Katrina Attwood (ed.) 2007, ‘Gamli kanóki, Harmsól 48’ in Margaret Clunies Ross (ed.), Poetry on Christian Subjects. Skaldic Poetry of the Scandinavian Middle Ages 7. Turnhout: Brepols, p. 115.
Frétt hafa* dyggvar dróttir,
Dávíð konungr síðan
snilli vanðr ept synðir
siðabót at tók skjóta.
Blíðr nam þengill þýðask
— þats bann — konu annars,
en réð, svát bar brôðum,
búandmann* af því svanna.
Dyggvar dróttir hafa* frétt, at Dávíð konungr, snilli vanðr, tók síðan skjóta siðabót ept synðir. Blíðr þengill nam þýðask konu annars — þats bann —, en réð af því búandmann* svanna, svát bar brôðum.

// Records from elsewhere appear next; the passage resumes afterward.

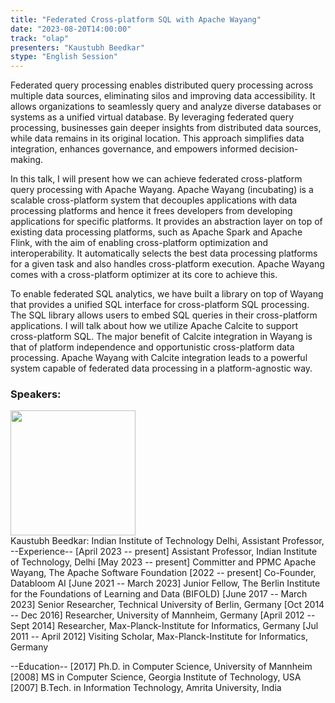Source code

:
 ```yaml
---
title: "Federated Cross-platform SQL with Apache Wayang"
date: "2023-08-20T14:00:00" 
track: "olap"
presenters: "Kaustubh Beedkar"
stype: "English Session"
---
```

Federated query processing enables distributed query processing across multiple data sources, eliminating silos and improving data accessibility. It allows organizations to seamlessly query and analyze diverse databases or systems as a unified virtual database. By leveraging federated query processing, businesses gain deeper insights from distributed data sources, while data remains in its original location. This approach simplifies data integration, enhances governance, and empowers informed decision-making.

In this talk, I will present how we can achieve federated cross-platform query processing with Apache Wayang. Apache Wayang (incubating) is a scalable cross-platform system that decouples applications with data processing platforms and hence it frees developers from developing applications for specific platforms. It provides an abstraction layer on top of existing data processing platforms, such as Apache Spark and Apache Flink, with the aim of enabling cross-platform optimization and interoperability. It automatically selects the best data processing platforms for a given task and also handles cross-platform execution. Apache Wayang comes with a cross-platform optimizer at its core to achieve this. 

To enable federated SQL analytics, we have built a library on top of Wayang that provides a unified SQL interface for cross-platform SQL processing. The SQL library allows users to embed SQL queries in their cross-platform applications. I will talk about how we utilize Apache Calcite to support cross-platform SQL. The major benefit of Calcite integration in Wayang is that of platform independence and opportunistic cross-platform data processing. Apache Wayang with Calcite integration leads to a powerful system capable of federated data processing in a platform-agnostic way.
 ### Speakers: 
 <img src="https://img.bagevent.com/resource/20230618/0539205590.jpeg" width="200" /><br>Kaustubh Beedkar: Indian Institute of Technology Delhi, Assistant Professor, --Experience--
[April 2023 -- present] Assistant Professor, Indian Institute of Technology, Delhi 
[May 2023 -- present] Committer and PPMC Apache Wayang, The Apache Software Foundation
[2022 -- present] Co-Founder, Databloom AI
[June 2021 -- March 2023] Junior Fellow, The Berlin Institute for the Foundations of Learning and Data (BIFOLD)
[June 2017 -- March 2023] Senior Researcher, Technical University of Berlin, Germany
[Oct 2014 -- Dec 2016] Researcher, University of Mannheim, Germany 
[April 2012 -- Sept 2014] Researcher, Max-Planck-Institute for Informatics, Germany
[Jul 2011 -- April 2012] Visiting Scholar, Max-Planck-Institute for Informatics, Germany

--Education--
[2017] Ph.D. in Computer Science, University of Mannheim
[2008] MS in Computer Science, Georgia Institute of Technology, USA
[2007] B.Tech. in Information Technology, Amrita University, India


 <br><br>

Worthy men have heard that King David, accustomed to eloquence, later made quick moral amends after his sins. The gentle king took pleasure in the wife of another man — that is forbidden — and for that reason brought about the death of the woman’s husband, in such a way that it happened by surprise.
Mss: B(13r), 399a-bˣ
Readings: [1] hafa*: ‘hafum’ B, 399a‑bˣ, ‘hǫfum’ BRydberg, ‘hofum’ BFJ [4] siðabót: so 399a‑bˣ, ‘s[...]bot’ B [8] búandmann*: ‘[...]uand mannz’ B, ‘buand mannz’ 399a‑bˣ
Editions: Skj AI, 569, Skj BI, 272, Skald I, 272, NN §3243; Sveinbjörn Egilsson 1844, 28, Kempff 1867, 14, Rydberg 1907, 28, Black 1971, 258, Attwood 1996a, 234.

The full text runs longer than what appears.